Hindari 4 Karakter Pekerja Ini agar Anda Tidak Masuk “Blacklist”

Karakter setiap pekerja pasti berbeda-beda sehingga kecenderungan mereka dalam bekerja pun berbeda. Pola pikir, ambisi, tujuan karier, lingkungan, hingga prinsip sedikit banyak memberikan pengaruh terhadap karakter karyawan selama bekerja di kantor.

Ada beberapa karakter pekerja yang sebaiknya jangan Anda tiru. Alasannya, karakter karyawan negatif ini dianggap sebagai karyawan yang tidak memiliki peluang untuk merasakan puncak kesuksesan dalam karier.

Jadi, hindarilah empat karakter pekerja negatif seperti pada ulasan ini.

Yuk Intip Karakter Pekerja Kantor yang Buruk di Mata Perusahaan!

Whirling Dervish

Seringkali orang salah menafsirkan tentang definisi sibuk dalam dunia kerja. Karyawan yang sering mondar-mandir mengikuti berbagai macam rapat dan terlalu sering kerja lembur, bukan berarti akan dilabeli sebagai karyawan sibuk. Perlu Anda ketahui, kesibukan seseorang tak hanya dinilai dari seberapa sering melakukan lembur atau menghadiri rapat.

Tipe karyawan whirling dervish merujuk kepada mereka yang terlihat sibuk di kantor namun tidak menghasilkan banyak hal. Whirling dervish dianggap tidak bisa diharapkan untuk menyelesaikan pekerjaan dengan maksimal.

One Trick Pony

Karakter pekerja satu ini selalu menggunakan trik atau cara yang sama dalam menyelesaikan pekerjaannya karena merasa keahliannya yang paling unggul. Cara ini memang tidak terlihat begitu buruk, namun one trick pony justru mempersempit peluang untuk mengembangkan karier. Bisa dibilang pekerja dengan karakter ini bersifat monoton dan kurang kreatif sehingga kesempatan mendapatkan promosi akan sulit.

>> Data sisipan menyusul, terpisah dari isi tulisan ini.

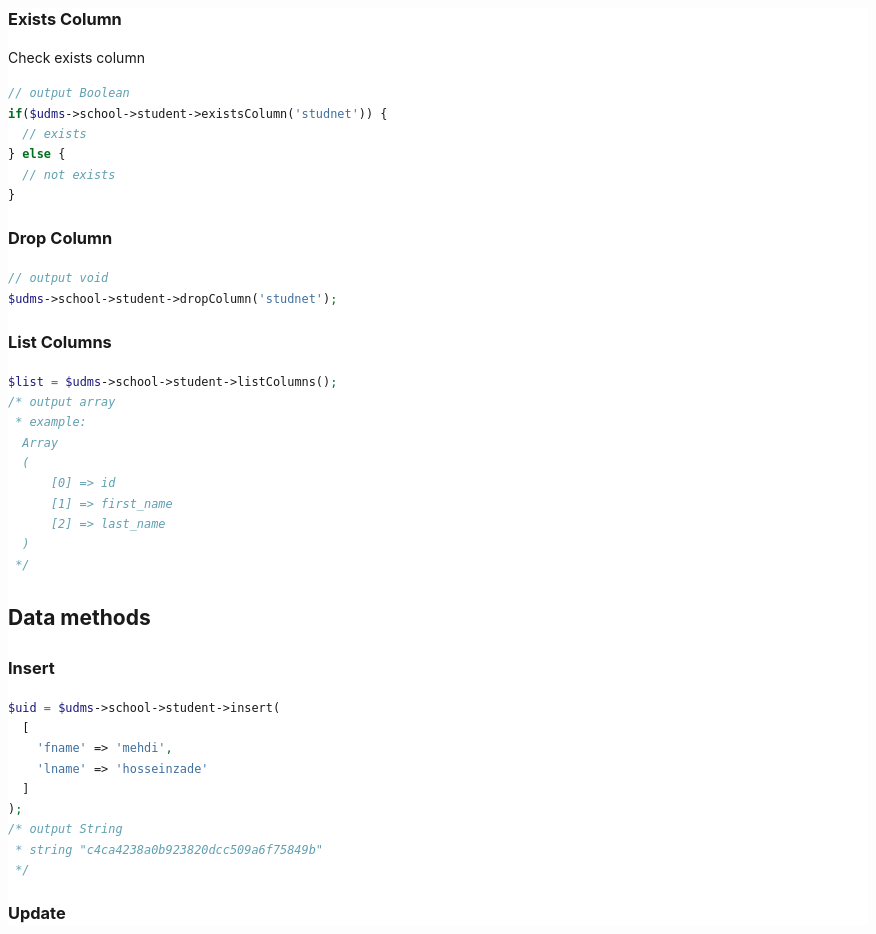 ### Exists Column

Check exists column

``` php
// output Boolean
if($udms->school->student->existsColumn('studnet')) {
  // exists
} else {
  // not exists
}
```

### Drop Column

``` php
// output void
$udms->school->student->dropColumn('studnet');
```

### List Columns

``` php
$list = $udms->school->student->listColumns();
/* output array
 * example:
  Array
  (
      [0] => id
      [1] => first_name
      [2] => last_name
  )
 */
```

## Data methods

### Insert

``` php
$uid = $udms->school->student->insert(
  [
    'fname' => 'mehdi',
    'lname' => 'hosseinzade'
  ]
);
/* output String
 * string "c4ca4238a0b923820dcc509a6f75849b"
 */
```

### Update

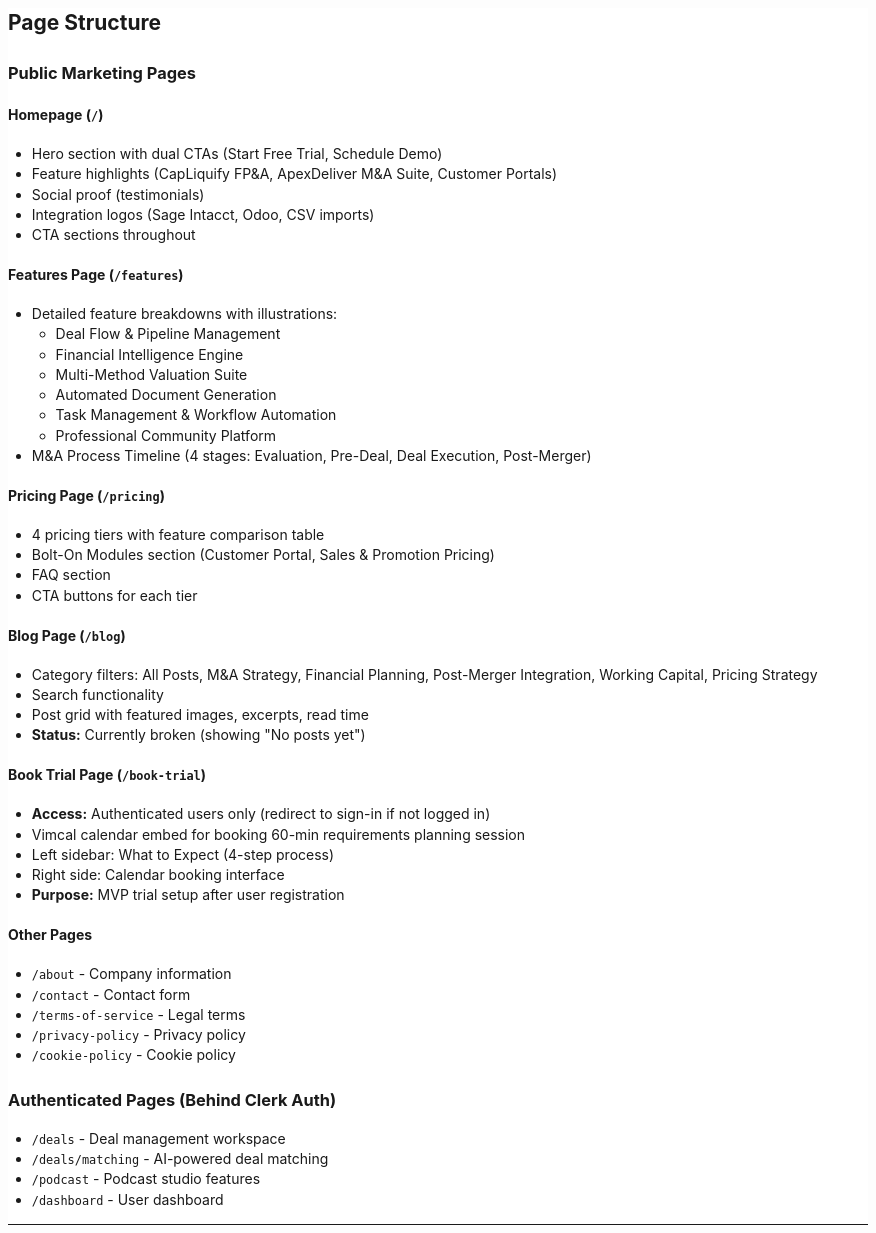 
## Page Structure

### Public Marketing Pages

#### Homepage (`/`)
- Hero section with dual CTAs (Start Free Trial, Schedule Demo)
- Feature highlights (CapLiquify FP&A, ApexDeliver M&A Suite, Customer Portals)
- Social proof (testimonials)
- Integration logos (Sage Intacct, Odoo, CSV imports)
- CTA sections throughout

#### Features Page (`/features`)
- Detailed feature breakdowns with illustrations:
  - Deal Flow & Pipeline Management
  - Financial Intelligence Engine
  - Multi-Method Valuation Suite
  - Automated Document Generation
  - Task Management & Workflow Automation
  - Professional Community Platform
- M&A Process Timeline (4 stages: Evaluation, Pre-Deal, Deal Execution, Post-Merger)

#### Pricing Page (`/pricing`)
- 4 pricing tiers with feature comparison table
- Bolt-On Modules section (Customer Portal, Sales & Promotion Pricing)
- FAQ section
- CTA buttons for each tier

#### Blog Page (`/blog`)
- Category filters: All Posts, M&A Strategy, Financial Planning, Post-Merger Integration, Working Capital, Pricing Strategy
- Search functionality
- Post grid with featured images, excerpts, read time
- **Status:** Currently broken (showing "No posts yet")

#### Book Trial Page (`/book-trial`)
- **Access:** Authenticated users only (redirect to sign-in if not logged in)
- Vimcal calendar embed for booking 60-min requirements planning session
- Left sidebar: What to Expect (4-step process)
- Right side: Calendar booking interface
- **Purpose:** MVP trial setup after user registration

#### Other Pages
- `/about` - Company information
- `/contact` - Contact form
- `/terms-of-service` - Legal terms
- `/privacy-policy` - Privacy policy
- `/cookie-policy` - Cookie policy

### Authenticated Pages (Behind Clerk Auth)
- `/deals` - Deal management workspace
- `/deals/matching` - AI-powered deal matching
- `/podcast` - Podcast studio features
- `/dashboard` - User dashboard

---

Baca Juga: Bagaimana Cara Jitu Meningkatkan Peluang Naik Jabatan?

Captain Fantastic

Captain fantastic adalah karakter pekerja yang sangat ambisius, dan tak jarang memiliki hubungan buruk dengan rekan kerjanya. Captain fantastic akan kesulitan mendapatkan review dari rekan di sekitarnya karena hubungan mereka yang buruk dan cara kerja yang terlalu mementingkan tujuan pribadi atau egois. Meksipun terdengar seperti pekerja keras, captain fantastic dianggap tidak terlalu baik di mata perusahaan.

Solo Flier

Kebanyakan para solo flier sebenarnya orang-orang hebat dalam bidangnya, namun terlalu asik bekerja sendiri dan sering disebut sebagai one man show. Solo flier seringkali mengerjakan tugasnya seorang diri, sulit diajak bekerja sama, atau sekedar membantu rekannya. Karenanya, perusahaan akan sulit mempertimbangkan kenaikan jabatan untuk solo flier.